§ **AIM OF THE TASK**: Out of the data below, copy every line with the string "void".
═══
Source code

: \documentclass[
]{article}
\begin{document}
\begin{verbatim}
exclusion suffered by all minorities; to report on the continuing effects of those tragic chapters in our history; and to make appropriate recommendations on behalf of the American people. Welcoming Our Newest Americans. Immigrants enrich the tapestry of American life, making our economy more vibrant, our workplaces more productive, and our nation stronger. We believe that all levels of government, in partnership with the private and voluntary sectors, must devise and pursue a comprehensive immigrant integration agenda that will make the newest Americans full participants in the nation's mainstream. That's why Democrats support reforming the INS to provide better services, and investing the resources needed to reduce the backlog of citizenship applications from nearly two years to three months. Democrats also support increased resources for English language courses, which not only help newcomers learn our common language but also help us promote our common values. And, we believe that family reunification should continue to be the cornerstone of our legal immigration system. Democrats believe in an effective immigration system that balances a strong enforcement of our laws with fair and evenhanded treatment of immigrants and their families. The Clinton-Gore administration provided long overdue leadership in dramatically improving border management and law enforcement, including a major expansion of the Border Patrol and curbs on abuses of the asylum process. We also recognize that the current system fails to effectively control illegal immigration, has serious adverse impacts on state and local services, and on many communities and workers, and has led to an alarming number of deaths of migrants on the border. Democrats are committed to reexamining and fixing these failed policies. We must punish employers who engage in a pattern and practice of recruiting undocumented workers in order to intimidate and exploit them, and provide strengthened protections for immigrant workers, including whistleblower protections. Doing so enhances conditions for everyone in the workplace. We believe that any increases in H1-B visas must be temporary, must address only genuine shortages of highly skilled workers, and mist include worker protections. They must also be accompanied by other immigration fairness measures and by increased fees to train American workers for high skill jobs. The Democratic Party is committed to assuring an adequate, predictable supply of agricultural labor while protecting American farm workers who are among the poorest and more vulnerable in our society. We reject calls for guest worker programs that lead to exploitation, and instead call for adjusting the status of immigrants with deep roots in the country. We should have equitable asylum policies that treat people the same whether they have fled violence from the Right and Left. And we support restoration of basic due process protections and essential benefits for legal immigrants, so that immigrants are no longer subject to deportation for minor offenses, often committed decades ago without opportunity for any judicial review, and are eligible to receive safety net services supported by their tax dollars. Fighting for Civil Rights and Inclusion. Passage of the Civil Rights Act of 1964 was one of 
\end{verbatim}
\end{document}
═══
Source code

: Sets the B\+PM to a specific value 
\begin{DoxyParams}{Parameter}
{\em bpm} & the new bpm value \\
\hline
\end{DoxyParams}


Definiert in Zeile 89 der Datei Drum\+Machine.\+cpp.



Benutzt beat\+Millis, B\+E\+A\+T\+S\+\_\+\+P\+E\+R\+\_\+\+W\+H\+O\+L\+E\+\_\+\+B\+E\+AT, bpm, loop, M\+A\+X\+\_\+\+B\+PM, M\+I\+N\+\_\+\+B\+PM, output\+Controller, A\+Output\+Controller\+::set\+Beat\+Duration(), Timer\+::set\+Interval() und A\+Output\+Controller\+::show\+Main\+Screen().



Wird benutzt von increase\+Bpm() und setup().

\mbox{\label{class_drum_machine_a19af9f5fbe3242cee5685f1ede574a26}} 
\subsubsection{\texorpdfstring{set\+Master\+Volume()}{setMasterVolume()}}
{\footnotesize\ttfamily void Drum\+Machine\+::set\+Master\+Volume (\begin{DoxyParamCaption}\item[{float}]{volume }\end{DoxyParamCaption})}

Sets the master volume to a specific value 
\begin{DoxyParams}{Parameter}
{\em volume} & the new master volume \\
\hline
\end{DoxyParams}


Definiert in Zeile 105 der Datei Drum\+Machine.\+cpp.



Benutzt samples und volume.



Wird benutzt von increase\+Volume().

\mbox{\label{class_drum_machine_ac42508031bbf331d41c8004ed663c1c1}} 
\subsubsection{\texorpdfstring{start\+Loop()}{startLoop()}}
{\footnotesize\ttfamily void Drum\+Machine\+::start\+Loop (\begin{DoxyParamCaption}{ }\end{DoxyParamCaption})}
═══
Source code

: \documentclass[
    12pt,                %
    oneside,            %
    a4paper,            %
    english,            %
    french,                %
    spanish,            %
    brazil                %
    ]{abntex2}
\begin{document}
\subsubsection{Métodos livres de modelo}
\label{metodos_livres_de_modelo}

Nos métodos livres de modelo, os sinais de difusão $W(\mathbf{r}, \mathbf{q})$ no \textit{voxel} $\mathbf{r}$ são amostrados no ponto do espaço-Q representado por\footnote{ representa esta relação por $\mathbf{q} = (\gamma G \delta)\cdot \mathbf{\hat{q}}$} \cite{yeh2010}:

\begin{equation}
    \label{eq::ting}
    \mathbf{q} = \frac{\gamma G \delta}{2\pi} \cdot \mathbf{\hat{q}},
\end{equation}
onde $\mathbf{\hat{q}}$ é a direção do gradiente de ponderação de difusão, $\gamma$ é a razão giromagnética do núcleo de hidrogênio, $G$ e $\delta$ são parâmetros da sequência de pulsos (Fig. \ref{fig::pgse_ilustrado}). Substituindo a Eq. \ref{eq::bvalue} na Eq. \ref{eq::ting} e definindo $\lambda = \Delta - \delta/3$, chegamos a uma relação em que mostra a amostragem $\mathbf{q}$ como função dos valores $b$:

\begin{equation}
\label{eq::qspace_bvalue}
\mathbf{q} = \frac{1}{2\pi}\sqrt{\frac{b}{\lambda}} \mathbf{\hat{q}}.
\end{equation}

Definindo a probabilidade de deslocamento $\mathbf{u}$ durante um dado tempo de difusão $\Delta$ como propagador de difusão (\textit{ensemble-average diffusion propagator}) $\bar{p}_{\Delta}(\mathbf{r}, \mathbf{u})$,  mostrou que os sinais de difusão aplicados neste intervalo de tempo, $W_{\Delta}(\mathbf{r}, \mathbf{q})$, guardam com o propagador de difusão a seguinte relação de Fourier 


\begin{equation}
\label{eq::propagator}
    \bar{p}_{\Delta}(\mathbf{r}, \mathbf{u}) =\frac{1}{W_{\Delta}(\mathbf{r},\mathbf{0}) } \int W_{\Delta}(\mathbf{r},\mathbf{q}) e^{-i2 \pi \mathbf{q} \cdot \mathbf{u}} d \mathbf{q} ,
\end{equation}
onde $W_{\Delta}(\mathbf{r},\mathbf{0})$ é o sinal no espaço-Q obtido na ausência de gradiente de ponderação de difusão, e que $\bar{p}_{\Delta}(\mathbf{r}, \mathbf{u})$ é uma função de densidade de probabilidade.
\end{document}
═══
§ **EXERCISE SOLUTION**:
{\footnotesize\ttfamily void Drum\+Machine\+::set\+Master\+Volume (\begin{DoxyParamCaption}\item[{float}]{volume }\end{DoxyParamCaption})}
{\footnotesize\ttfamily void Drum\+Machine\+::start\+Loop (\begin{DoxyParamCaption}{ }\end{DoxyParamCaption})}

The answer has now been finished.